● **WHAT TO DO**
Return all of the following entries as written, but without the images.

● **EXCERPTED DATA**
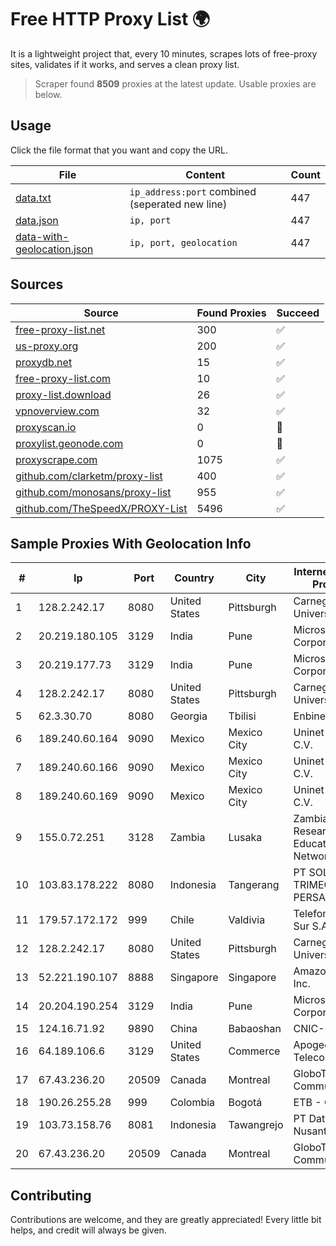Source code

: 
# Free HTTP Proxy List 🌍

It is a lightweight project that, every 10 minutes, scrapes lots of free-proxy sites, validates if it works, and serves a clean proxy list.


> Scraper found **8509** proxies at the latest update. Usable proxies are below.

## Usage

Click the file format that you want and copy the URL.


|File|Content|Count|
|----|-------|-----|
|[data.txt](https://raw.githubusercontent.com/themiralay/Proxy-List-World/master/data.txt)|`ip_address:port` combined (seperated new line)|447|
|[data.json](https://raw.githubusercontent.com/themiralay/Proxy-List-World/master/data.json)|`ip, port`|447|
|[data-with-geolocation.json](https://raw.githubusercontent.com/themiralay/Proxy-List-World/master/data-with-geolocation.json)|`ip, port, geolocation`|447|

## Sources

|Source|Found Proxies|Succeed|
|------|-------------|-------|
|[free-proxy-list.net](https://free-proxy-list.net)|300|✅|
|[us-proxy.org](https://www.us-proxy.org)|200|✅|
|[proxydb.net](http://proxydb.net)|15|✅|
|[free-proxy-list.com](https://free-proxy-list.com/?page=&port=&type%5B%5D=http&type%5B%5D=https&up_time=0&search=Search)|10|✅|
|[proxy-list.download](https://www.proxy-list.download/HTTP)|26|✅|
|[vpnoverview.com](https://vpnoverview.com/privacy/anonymous-browsing/free-proxy-servers)|32|✅|
|[proxyscan.io](https://www.proxyscan.io)|0|🚫|
|[proxylist.geonode.com](https://proxylist.geonode.com/api/proxy-list?limit=300&page=1&sort_by=lastChecked&sort_type=desc&protocols=http,https)|0|🚫|
|[proxyscrape.com](https://api.proxyscrape.com/v2/?request=displayproxies&protocol=http&timeout=10000&country=all&ssl=all&anonymity=all)|1075|✅|
|[github.com/clarketm/proxy-list](https://raw.githubusercontent.com/clarketm/proxy-list/master/proxy-list-raw.txt)|400|✅|
|[github.com/monosans/proxy-list](https://raw.githubusercontent.com/monosans/proxy-list/main/proxies/http.txt)|955|✅|
|[github.com/TheSpeedX/PROXY-List](https://raw.githubusercontent.com/TheSpeedX/PROXY-List/master/http.txt)|5496|✅|


## Sample Proxies With Geolocation Info

|#|Ip|Port|Country|City|Internet Service Provider|
|-|--|----|-------|----|-------------------------|
|1|128.2.242.17|8080|United States|Pittsburgh|Carnegie Mellon University|
|2|20.219.180.105|3129|India|Pune|Microsoft Corporation|
|3|20.219.177.73|3129|India|Pune|Microsoft Corporation|
|4|128.2.242.17|8080|United States|Pittsburgh|Carnegie Mellon University|
|5|62.3.30.70|8080|Georgia|Tbilisi|Enbinet Ltd.|
|6|189.240.60.164|9090|Mexico|Mexico City|Uninet S.A. de C.V.|
|7|189.240.60.166|9090|Mexico|Mexico City|Uninet S.A. de C.V.|
|8|189.240.60.169|9090|Mexico|Mexico City|Uninet S.A. de C.V.|
|9|155.0.72.251|3128|Zambia|Lusaka|Zambia Research and Education Network|
|10|103.83.178.222|8080|Indonesia|Tangerang|PT SOLUSI TRIMEGAH PERSADA|
|11|179.57.172.172|999|Chile|Valdivia|Telefonica del Sur S.A.|
|12|128.2.242.17|8080|United States|Pittsburgh|Carnegie Mellon University|
|13|52.221.190.107|8888|Singapore|Singapore|Amazon.com, Inc.|
|14|20.204.190.254|3129|India|Pune|Microsoft Corporation|
|15|124.16.71.92|9890|China|Babaoshan|CNIC-CAS|
|16|64.189.106.6|3129|United States|Commerce|Apogee Telecom Inc.|
|17|67.43.236.20|20509|Canada|Montreal|GloboTech Communications|
|18|190.26.255.28|999|Colombia|Bogotá|ETB - Colombia|
|19|103.73.158.76|8081|Indonesia|Tawangrejo|PT Data Buana Nusantara|
|20|67.43.236.20|20509|Canada|Montreal|GloboTech Communications|



## Contributing

Contributions are welcome, and they are greatly appreciated! Every
little bit helps, and credit will always be given.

● **YOUR RESPONSE**
Source code

: 
# Free HTTP Proxy List 🌍

It is a lightweight project that, every 10 minutes, scrapes lots of free-proxy sites, validates if it works, and serves a clean proxy list.


> Scraper found **8509** proxies at the latest update. Usable proxies are below.

## Usage

Click the file format that you want and copy the URL.


|File|Content|Count|
|----|-------|-----|
|[data.txt](https://raw.githubusercontent.com/themiralay/Proxy-List-World/master/data.txt)|`ip_address:port` combined (seperated new line)|447|
|[data.json](https://raw.githubusercontent.com/themiralay/Proxy-List-World/master/data.json)|`ip, port`|447|
|[data-with-geolocation.json](https://raw.githubusercontent.com/themiralay/Proxy-List-World/master/data-with-geolocation.json)|`ip, port, geolocation`|447|

## Sources

|Source|Found Proxies|Succeed|
|------|-------------|-------|
|[free-proxy-list.net](https://free-proxy-list.net)|300|✅|
|[us-proxy.org](https://www.us-proxy.org)|200|✅|
|[proxydb.net](http://proxydb.net)|15|✅|
|[free-proxy-list.com](https://free-proxy-list.com/?page=&port=&type%5B%5D=http&type%5B%5D=https&up_time=0&search=Search)|10|✅|
|[proxy-list.download](https://www.proxy-list.download/HTTP)|26|✅|
|[vpnoverview.com](https://vpnoverview.com/privacy/anonymous-browsing/free-proxy-servers)|32|✅|
|[proxyscan.io](https://www.proxyscan.io)|0|🚫|
|[proxylist.geonode.com](https://proxylist.geonode.com/api/proxy-list?limit=300&page=1&sort_by=lastChecked&sort_type=desc&protocols=http,https)|0|🚫|
|[proxyscrape.com](https://api.proxyscrape.com/v2/?request=displayproxies&protocol=http&timeout=10000&country=all&ssl=all&anonymity=all)|1075|✅|
|[github.com/clarketm/proxy-list](https://raw.githubusercontent.com/clarketm/proxy-list/master/proxy-list-raw.txt)|400|✅|
|[github.com/monosans/proxy-list](https://raw.githubusercontent.com/monosans/proxy-list/main/proxies/http.txt)|955|✅|
|[github.com/TheSpeedX/PROXY-List](https://raw.githubusercontent.com/TheSpeedX/PROXY-List/master/http.txt)|5496|✅|


## Sample Proxies With Geolocation Info

|#|Ip|Port|Country|City|Internet Service Provider|
|-|--|----|-------|----|-------------------------|
|1|128.2.242.17|8080|United States|Pittsburgh|Carnegie Mellon University|
|2|20.219.180.105|3129|India|Pune|Microsoft Corporation|
|3|20.219.177.73|3129|India|Pune|Microsoft Corporation|
|4|128.2.242.17|8080|United States|Pittsburgh|Carnegie Mellon University|
|5|62.3.30.70|8080|Georgia|Tbilisi|Enbinet Ltd.|
|6|189.240.60.164|9090|Mexico|Mexico City|Uninet S.A. de C.V.|
|7|189.240.60.166|9090|Mexico|Mexico City|Uninet S.A. de C.V.|
|8|189.240.60.169|9090|Mexico|Mexico City|Uninet S.A. de C.V.|
|9|155.0.72.251|3128|Zambia|Lusaka|Zambia Research and Education Network|
|10|103.83.178.222|8080|Indonesia|Tangerang|PT SOLUSI TRIMEGAH PERSADA|
|11|179.57.172.172|999|Chile|Valdivia|Telefonica del Sur S.A.|
|12|128.2.242.17|8080|United States|Pittsburgh|Carnegie Mellon University|
|13|52.221.190.107|8888|Singapore|Singapore|Amazon.com, Inc.|
|14|20.204.190.254|3129|India|Pune|Microsoft Corporation|
|15|124.16.71.92|9890|China|Babaoshan|CNIC-CAS|
|16|64.189.106.6|3129|United States|Commerce|Apogee Telecom Inc.|
|17|67.43.236.20|20509|Canada|Montreal|GloboTech Communications|
|18|190.26.255.28|999|Colombia|Bogotá|ETB - Colombia|
|19|103.73.158.76|8081|Indonesia|Tawangrejo|PT Data Buana Nusantara|
|20|67.43.236.20|20509|Canada|Montreal|GloboTech Communications|



## Contributing

Contributions are welcome, and they are greatly appreciated! Every
little bit helps, and credit will always be given.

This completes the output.